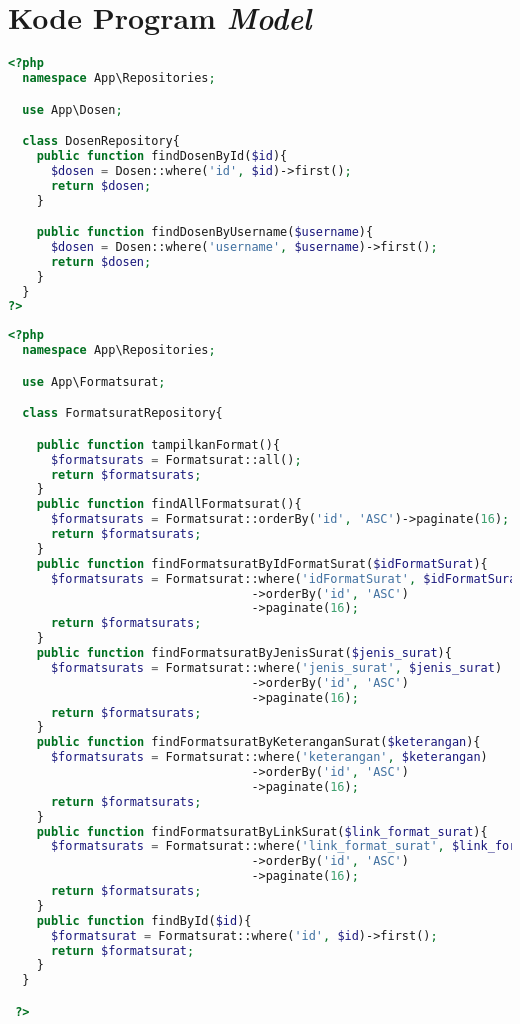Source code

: \chapter{Kode Program \textit{Model}}
\label{lamp:D}


\begin{lstlisting}[language=php, caption=DosenRepository.php]
	<?php
  namespace App\Repositories;

  use App\Dosen;

  class DosenRepository{
    public function findDosenById($id){
      $dosen = Dosen::where('id', $id)->first();
      return $dosen;
    }

    public function findDosenByUsername($username){
      $dosen = Dosen::where('username', $username)->first();
      return $dosen;
    }
  }
?>
\end{lstlisting}

\begin{lstlisting}[language=php, caption=FormatsuratRepository.php]
	<?php
  namespace App\Repositories;

  use App\Formatsurat;

  class FormatsuratRepository{

    public function tampilkanFormat(){
      $formatsurats = Formatsurat::all();
      return $formatsurats;
    }
    public function findAllFormatsurat(){
      $formatsurats = Formatsurat::orderBy('id', 'ASC')->paginate(16);
      return $formatsurats;
    }
    public function findFormatsuratByIdFormatSurat($idFormatSurat){
      $formatsurats = Formatsurat::where('idFormatSurat', $idFormatSurat)
                                  ->orderBy('id', 'ASC')
                                  ->paginate(16);
      return $formatsurats;
    }
    public function findFormatsuratByJenisSurat($jenis_surat){
      $formatsurats = Formatsurat::where('jenis_surat', $jenis_surat)
                                  ->orderBy('id', 'ASC')
                                  ->paginate(16);
      return $formatsurats;
    }
    public function findFormatsuratByKeteranganSurat($keterangan){
      $formatsurats = Formatsurat::where('keterangan', $keterangan)
                                  ->orderBy('id', 'ASC')
                                  ->paginate(16);
      return $formatsurats;
    }
    public function findFormatsuratByLinkSurat($link_format_surat){
      $formatsurats = Formatsurat::where('link_format_surat', $link_format_surat)
                                  ->orderBy('id', 'ASC')
                                  ->paginate(16);
      return $formatsurats;
    }
    public function findById($id){
      $formatsurat = Formatsurat::where('id', $id)->first();
      return $formatsurat;
    }
  }

 ?>

\end{lstlisting}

------------------------------------------------

### What you are asked to do
Pictures are to be left out; the rest of the listing should be printed exactly.

### Written solution
Source code

: \chapter{Kode Program \textit{Model}}
\label{lamp:D}


\begin{lstlisting}[language=php, caption=DosenRepository.php]
	<?php
  namespace App\Repositories;

  use App\Dosen;

  class DosenRepository{
    public function findDosenById($id){
      $dosen = Dosen::where('id', $id)->first();
      return $dosen;
    }

    public function findDosenByUsername($username){
      $dosen = Dosen::where('username', $username)->first();
      return $dosen;
    }
  }
?>
\end{lstlisting}

\begin{lstlisting}[language=php, caption=FormatsuratRepository.php]
	<?php
  namespace App\Repositories;

  use App\Formatsurat;

  class FormatsuratRepository{

    public function tampilkanFormat(){
      $formatsurats = Formatsurat::all();
      return $formatsurats;
    }
    public function findAllFormatsurat(){
      $formatsurats = Formatsurat::orderBy('id', 'ASC')->paginate(16);
      return $formatsurats;
    }
    public function findFormatsuratByIdFormatSurat($idFormatSurat){
      $formatsurats = Formatsurat::where('idFormatSurat', $idFormatSurat)
                                  ->orderBy('id', 'ASC')
                                  ->paginate(16);
      return $formatsurats;
    }
    public function findFormatsuratByJenisSurat($jenis_surat){
      $formatsurats = Formatsurat::where('jenis_surat', $jenis_surat)
                                  ->orderBy('id', 'ASC')
                                  ->paginate(16);
      return $formatsurats;
    }
    public function findFormatsuratByKeteranganSurat($keterangan){
      $formatsurats = Formatsurat::where('keterangan', $keterangan)
                                  ->orderBy('id', 'ASC')
                                  ->paginate(16);
      return $formatsurats;
    }
    public function findFormatsuratByLinkSurat($link_format_surat){
      $formatsurats = Formatsurat::where('link_format_surat', $link_format_surat)
                                  ->orderBy('id', 'ASC')
                                  ->paginate(16);
      return $formatsurats;
    }
    public function findById($id){
      $formatsurat = Formatsurat::where('id', $id)->first();
      return $formatsurat;
    }
  }

 ?>

\end{lstlisting}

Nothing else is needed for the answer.